Spectacle of Empire

By (author): Linda Griffiths

2006 marked the 400th anniversary of a major theatrical event in the history of North American drama. The Theatre of Neptune in New France by lawyer, poet and historian Marc Lescarbot was a masque of welcome performed on the Bay of Fundy by members of the tiny French colony of Port Royal on November 14, 1606. It celebrated the return of the ship bearing the Sieur de Poutrincourt and navigator-explorer Samuel de Champlain from their travels along the coastline as far south as Cape Cod in search of a more temperate site for the colony.

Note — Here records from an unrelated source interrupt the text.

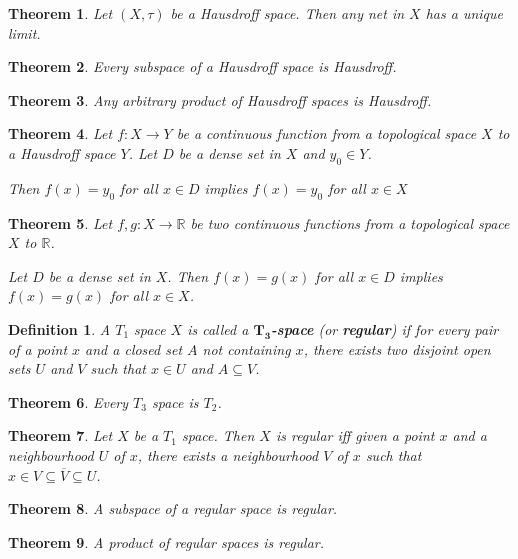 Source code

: \documentclass[14pt,twoside]{extreport}
\theoremstyle{dotless}
\newtheorem*{defn}{Definition}
\newtheorem*{thm}{Theorem} %
\begin{document}
\begin{thm}
    Let $(X,\tau)$ be a Hausdroff space. Then any net in $X$ has a unique limit.
\end{thm}

\begin{thm}
    Every subspace of a Hausdroff space is Hausdroff.
\end{thm}

\begin{thm}
    Any arbitrary product of Hausdroff spaces is Hausdroff.
\end{thm}

\begin{thm}
    Let $f: X \to Y$ be a continuous function from a topological space $X$ to a Hausdroff space $Y$. 
    Let $D$ be a dense set in $X$ and $y_0 \in Y$.

    Then $f(x) = y_0 $ for all $x \in D$ implies $f(x) = y_0$ for all $x \in X$ 
\end{thm}

\begin{thm}
    Let $f, g: X \to \mathbb{R}$ be two continuous functions from a topological space $X$ to $\mathbb{R}$.

    Let $D$ be a dense set in $X$. 
    Then $f(x) = g(x)$ for all $x \in D$ implies $f(x) = g(x)$ for all $x \in X$.
\end{thm}

\begin{defn}
    A $T_1$ space $X$ is called a \textbf{$\bm{T_3}$-space} (or \textbf{regular}) if for every pair of a point $x$ and a closed set $A$ not containing $x$, there exists two disjoint open sets $U$ and $V$ such that $x \in U$ and $A \subseteq V$.
\end{defn}

\begin{thm}
    Every $T_3$ space is $T_2$.
\end{thm}

\begin{thm}
    Let $X$ be a $T_1$ space. Then $X$ is regular iff given a point $x$ and a neighbourhood $U$ of $x$, there exists a neighbourhood $V$ of $x$ such that $x \in V \subseteq \overline{V} \subseteq U$.
\end{thm}

\begin{thm}
    A subspace of a regular space is regular.
\end{thm}

\begin{thm}
    A product of regular spaces is regular.
\end{thm}
\end{document}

It is a paean to empire, a thanksgiving for survival and an extraordinary theatrical spectacle in a “new” world peopled by Native inhabitants who are represented in it as both characters and audience. Arguably the first American play, it has also been called “a significant entry-point of Western cultural hegemony,” sparking political activists to disrupt the re-enactment planned for its four hundredth anniversary celebration.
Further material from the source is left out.